There are pop artists that speak to you so deeply that it's like you've known them your whole life, that they were buried in your subconscious, and each new work is less an act of consumerism than one of self-recognition, another part of their body of work intersecting with yours, and everything moving together.

 

I spent the rest of the past several hours in a kind of haze, tweeting incessantly about Prince as a kind of catharsis, as if I was subconsciously building a wall of remembrance, as if sharing images and song lyrics and memories (and cross-listing and re-posting other people's similar tweets) could both expunge the confusion at his sudden death and perhaps work like a sort of seance.

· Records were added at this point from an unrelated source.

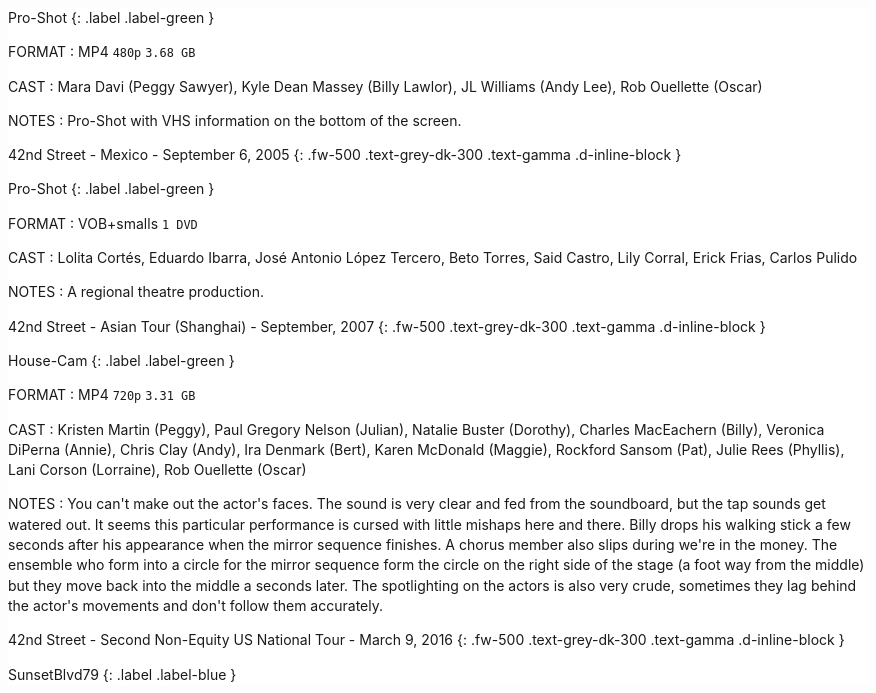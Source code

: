 Pro-Shot
{: .label .label-green }

FORMAT
: MP4 `480p` `3.68 GB`

CAST
: Mara Davi (Peggy Sawyer), Kyle Dean Massey (Billy Lawlor), JL Williams (Andy Lee), Rob Ouellette (Oscar)

NOTES
: Pro-Shot with VHS information on the bottom of the screen.

42nd Street - Mexico - September 6, 2005
{: .fw-500 .text-grey-dk-300 .text-gamma .d-inline-block }

Pro-Shot
{: .label .label-green }

FORMAT
: VOB+smalls `1 DVD`

CAST
: Lolita Cortés, Eduardo Ibarra, José Antonio López Tercero, Beto Torres, Said Castro, Lily Corral, Erick Frias, Carlos Pulido

NOTES
: A regional theatre production.

42nd Street - Asian Tour (Shanghai) - September, 2007
{: .fw-500 .text-grey-dk-300 .text-gamma .d-inline-block }

House-Cam
{: .label .label-green }

FORMAT
: MP4 `720p` `3.31 GB`

CAST
: Kristen Martin (Peggy), Paul Gregory Nelson (Julian), Natalie Buster (Dorothy), Charles MacEachern (Billy), Veronica DiPerna (Annie), Chris Clay (Andy), Ira Denmark (Bert), Karen McDonald (Maggie), Rockford Sansom (Pat), Julie Rees (Phyllis), Lani Corson (Lorraine), Rob Ouellette (Oscar)

NOTES
: You can\'t make out the actor\'s faces. The sound is very clear and fed from the soundboard, but the tap sounds get watered out. It seems this particular performance is cursed with little mishaps here and there. Billy drops his walking stick a few seconds after his appearance when the mirror sequence finishes. A chorus member also slips during we\'re in the money. The ensemble who form into a circle for the mirror sequence form the circle on the right side of the stage (a foot way from the middle) but they move back into the middle a seconds later. The spotlighting on the actors is also very crude, sometimes they lag behind the actor\'s movements and don\'t follow them accurately.

42nd Street - Second Non-Equity US National Tour - March 9, 2016
{: .fw-500 .text-grey-dk-300 .text-gamma .d-inline-block }

SunsetBlvd79
{: .label .label-blue }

But mostly it's because I wanted to say something, but lacked the words (at least on first hearing the news). Talking about him, reading about him, listening to the music was and is both a gesture of mourning and a joyous act, similar to what Shawn Taylor says in this lovely piece:

Losing Phife, David Bowie, and now Prince in the same year is devastating. Not because of an unhealthy relationship to pop stars, but because art matters. It matters differently to each of us, but it matters. But out of all forms of art, music, I feel, matters the most. It can speak for you when you’re tongue tied. It can describe what you’re feeling when you can’t get your mind right to identify it. It can get you out of bed, dancing across the floor, shaking the blues from your fingertips and swaying hips. It can help you find the tears that don’t come when you need them to.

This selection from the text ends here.